BEGIN Given records

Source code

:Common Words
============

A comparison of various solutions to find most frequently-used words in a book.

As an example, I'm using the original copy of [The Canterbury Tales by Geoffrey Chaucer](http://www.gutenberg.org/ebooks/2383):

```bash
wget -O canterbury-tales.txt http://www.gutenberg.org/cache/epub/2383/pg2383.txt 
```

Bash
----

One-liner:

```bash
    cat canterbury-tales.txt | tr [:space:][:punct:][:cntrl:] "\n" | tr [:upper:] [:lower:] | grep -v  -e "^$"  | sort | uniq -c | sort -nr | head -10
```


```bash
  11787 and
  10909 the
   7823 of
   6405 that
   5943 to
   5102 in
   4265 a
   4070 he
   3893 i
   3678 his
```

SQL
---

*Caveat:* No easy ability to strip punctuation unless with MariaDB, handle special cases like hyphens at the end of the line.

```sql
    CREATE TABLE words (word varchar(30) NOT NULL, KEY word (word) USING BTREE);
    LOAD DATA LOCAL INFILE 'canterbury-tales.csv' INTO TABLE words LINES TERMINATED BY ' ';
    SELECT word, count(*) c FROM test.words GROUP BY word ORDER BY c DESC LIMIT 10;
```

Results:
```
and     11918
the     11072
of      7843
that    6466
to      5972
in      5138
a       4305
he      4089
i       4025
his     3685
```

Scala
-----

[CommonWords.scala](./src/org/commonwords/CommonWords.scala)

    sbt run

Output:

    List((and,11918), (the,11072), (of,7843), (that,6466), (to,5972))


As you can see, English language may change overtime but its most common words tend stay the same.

END Given records

What you need to do:
Identify the lines above that contain the word "gutenberg", then copy them.

Expected answer:
As an example, I'm using the original copy of [The Canterbury Tales by Geoffrey Chaucer](http://www.gutenberg.org/ebooks/2383):
wget -O canterbury-tales.txt http://www.gutenberg.org/cache/epub/2383/pg2383.txt 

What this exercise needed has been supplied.